## TO DO
Each line of the data has to be written out again exactly as shown.

BEGIN ENTRIES SUPPLIED

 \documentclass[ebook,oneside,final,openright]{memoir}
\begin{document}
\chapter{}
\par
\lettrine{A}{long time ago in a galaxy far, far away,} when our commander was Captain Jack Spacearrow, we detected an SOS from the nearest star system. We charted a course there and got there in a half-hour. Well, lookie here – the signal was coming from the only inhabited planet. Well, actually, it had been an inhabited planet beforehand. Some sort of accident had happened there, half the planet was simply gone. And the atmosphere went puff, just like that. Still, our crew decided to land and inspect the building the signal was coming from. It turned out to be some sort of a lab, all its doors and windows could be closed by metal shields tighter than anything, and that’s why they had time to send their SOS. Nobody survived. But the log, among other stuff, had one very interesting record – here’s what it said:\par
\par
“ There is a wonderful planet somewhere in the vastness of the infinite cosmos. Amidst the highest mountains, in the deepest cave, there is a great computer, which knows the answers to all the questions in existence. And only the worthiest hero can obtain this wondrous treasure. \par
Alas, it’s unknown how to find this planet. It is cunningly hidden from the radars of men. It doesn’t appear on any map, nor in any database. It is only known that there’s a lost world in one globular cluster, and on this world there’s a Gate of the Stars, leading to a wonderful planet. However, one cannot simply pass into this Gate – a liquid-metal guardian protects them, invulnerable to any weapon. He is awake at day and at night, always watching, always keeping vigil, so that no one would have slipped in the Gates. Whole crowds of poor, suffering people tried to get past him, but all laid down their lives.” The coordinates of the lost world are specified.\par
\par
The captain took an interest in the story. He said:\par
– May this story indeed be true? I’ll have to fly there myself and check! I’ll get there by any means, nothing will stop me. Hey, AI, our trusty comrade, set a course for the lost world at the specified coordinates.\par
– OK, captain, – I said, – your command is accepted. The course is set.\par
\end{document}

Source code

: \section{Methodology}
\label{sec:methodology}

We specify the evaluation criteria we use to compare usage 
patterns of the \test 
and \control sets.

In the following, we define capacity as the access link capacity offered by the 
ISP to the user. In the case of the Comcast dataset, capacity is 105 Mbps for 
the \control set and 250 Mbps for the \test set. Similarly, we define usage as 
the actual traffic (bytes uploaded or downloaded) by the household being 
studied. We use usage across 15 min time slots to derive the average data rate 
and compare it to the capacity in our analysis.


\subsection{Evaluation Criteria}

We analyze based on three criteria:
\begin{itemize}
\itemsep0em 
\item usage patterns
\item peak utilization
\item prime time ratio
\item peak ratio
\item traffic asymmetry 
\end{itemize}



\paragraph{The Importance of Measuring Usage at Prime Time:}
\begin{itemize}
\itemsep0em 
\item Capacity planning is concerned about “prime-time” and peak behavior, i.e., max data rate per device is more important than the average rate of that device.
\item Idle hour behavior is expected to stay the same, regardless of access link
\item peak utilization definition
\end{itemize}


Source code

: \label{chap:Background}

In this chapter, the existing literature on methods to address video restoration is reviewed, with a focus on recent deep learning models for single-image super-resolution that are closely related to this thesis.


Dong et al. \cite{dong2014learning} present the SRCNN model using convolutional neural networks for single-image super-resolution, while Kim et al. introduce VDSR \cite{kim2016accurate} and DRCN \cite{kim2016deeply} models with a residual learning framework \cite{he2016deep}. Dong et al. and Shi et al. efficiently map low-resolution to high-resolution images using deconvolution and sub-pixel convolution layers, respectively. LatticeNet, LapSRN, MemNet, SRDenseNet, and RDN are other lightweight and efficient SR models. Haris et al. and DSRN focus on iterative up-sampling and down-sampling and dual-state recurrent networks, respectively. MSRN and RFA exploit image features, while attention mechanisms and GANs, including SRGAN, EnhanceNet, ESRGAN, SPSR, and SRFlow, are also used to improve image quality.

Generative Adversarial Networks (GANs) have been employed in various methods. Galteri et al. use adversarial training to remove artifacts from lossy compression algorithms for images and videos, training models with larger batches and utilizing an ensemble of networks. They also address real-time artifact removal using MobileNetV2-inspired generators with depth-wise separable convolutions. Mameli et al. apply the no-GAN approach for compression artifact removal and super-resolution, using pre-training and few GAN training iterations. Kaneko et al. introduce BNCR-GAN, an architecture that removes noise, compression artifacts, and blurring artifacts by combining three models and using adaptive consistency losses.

END ENTRIES SUPPLIED

## RESULT FOR THIS EXERCISE
 \documentclass[ebook,oneside,final,openright]{memoir}
\begin{document}
\chapter{}
\par
\lettrine{A}{long time ago in a galaxy far, far away,} when our commander was Captain Jack Spacearrow, we detected an SOS from the nearest star system. We charted a course there and got there in a half-hour. Well, lookie here – the signal was coming from the only inhabited planet. Well, actually, it had been an inhabited planet beforehand. Some sort of accident had happened there, half the planet was simply gone. And the atmosphere went puff, just like that. Still, our crew decided to land and inspect the building the signal was coming from. It turned out to be some sort of a lab, all its doors and windows could be closed by metal shields tighter than anything, and that’s why they had time to send their SOS. Nobody survived. But the log, among other stuff, had one very interesting record – here’s what it said:\par
\par
“ There is a wonderful planet somewhere in the vastness of the infinite cosmos. Amidst the highest mountains, in the deepest cave, there is a great computer, which knows the answers to all the questions in existence. And only the worthiest hero can obtain this wondrous treasure. \par
Alas, it’s unknown how to find this planet. It is cunningly hidden from the radars of men. It doesn’t appear on any map, nor in any database. It is only known that there’s a lost world in one globular cluster, and on this world there’s a Gate of the Stars, leading to a wonderful planet. However, one cannot simply pass into this Gate – a liquid-metal guardian protects them, invulnerable to any weapon. He is awake at day and at night, always watching, always keeping vigil, so that no one would have slipped in the Gates. Whole crowds of poor, suffering people tried to get past him, but all laid down their lives.” The coordinates of the lost world are specified.\par
\par
The captain took an interest in the story. He said:\par
– May this story indeed be true? I’ll have to fly there myself and check! I’ll get there by any means, nothing will stop me. Hey, AI, our trusty comrade, set a course for the lost world at the specified coordinates.\par
– OK, captain, – I said, – your command is accepted. The course is set.\par
\end{document}

Source code

: \section{Methodology}
\label{sec:methodology}

We specify the evaluation criteria we use to compare usage 
patterns of the \test 
and \control sets.

In the following, we define capacity as the access link capacity offered by the 
ISP to the user. In the case of the Comcast dataset, capacity is 105 Mbps for 
the \control set and 250 Mbps for the \test set. Similarly, we define usage as 
the actual traffic (bytes uploaded or downloaded) by the household being 
studied. We use usage across 15 min time slots to derive the average data rate 
and compare it to the capacity in our analysis.


\subsection{Evaluation Criteria}

We analyze based on three criteria:
\begin{itemize}
\itemsep0em 
\item usage patterns
\item peak utilization
\item prime time ratio
\item peak ratio
\item traffic asymmetry 
\end{itemize}



\paragraph{The Importance of Measuring Usage at Prime Time:}
\begin{itemize}
\itemsep0em 
\item Capacity planning is concerned about “prime-time” and peak behavior, i.e., max data rate per device is more important than the average rate of that device.
\item Idle hour behavior is expected to stay the same, regardless of access link
\item peak utilization definition
\end{itemize}


Source code

: \label{chap:Background}

In this chapter, the existing literature on methods to address video restoration is reviewed, with a focus on recent deep learning models for single-image super-resolution that are closely related to this thesis.


Dong et al. \cite{dong2014learning} present the SRCNN model using convolutional neural networks for single-image super-resolution, while Kim et al. introduce VDSR \cite{kim2016accurate} and DRCN \cite{kim2016deeply} models with a residual learning framework \cite{he2016deep}. Dong et al. and Shi et al. efficiently map low-resolution to high-resolution images using deconvolution and sub-pixel convolution layers, respectively. LatticeNet, LapSRN, MemNet, SRDenseNet, and RDN are other lightweight and efficient SR models. Haris et al. and DSRN focus on iterative up-sampling and down-sampling and dual-state recurrent networks, respectively. MSRN and RFA exploit image features, while attention mechanisms and GANs, including SRGAN, EnhanceNet, ESRGAN, SPSR, and SRFlow, are also used to improve image quality.

Generative Adversarial Networks (GANs) have been employed in various methods. Galteri et al. use adversarial training to remove artifacts from lossy compression algorithms for images and videos, training models with larger batches and utilizing an ensemble of networks. They also address real-time artifact removal using MobileNetV2-inspired generators with depth-wise separable convolutions. Mameli et al. apply the no-GAN approach for compression artifact removal and super-resolution, using pre-training and few GAN training iterations. Kaneko et al. introduce BNCR-GAN, an architecture that removes noise, compression artifacts, and blurring artifacts by combining three models and using adaptive consistency losses.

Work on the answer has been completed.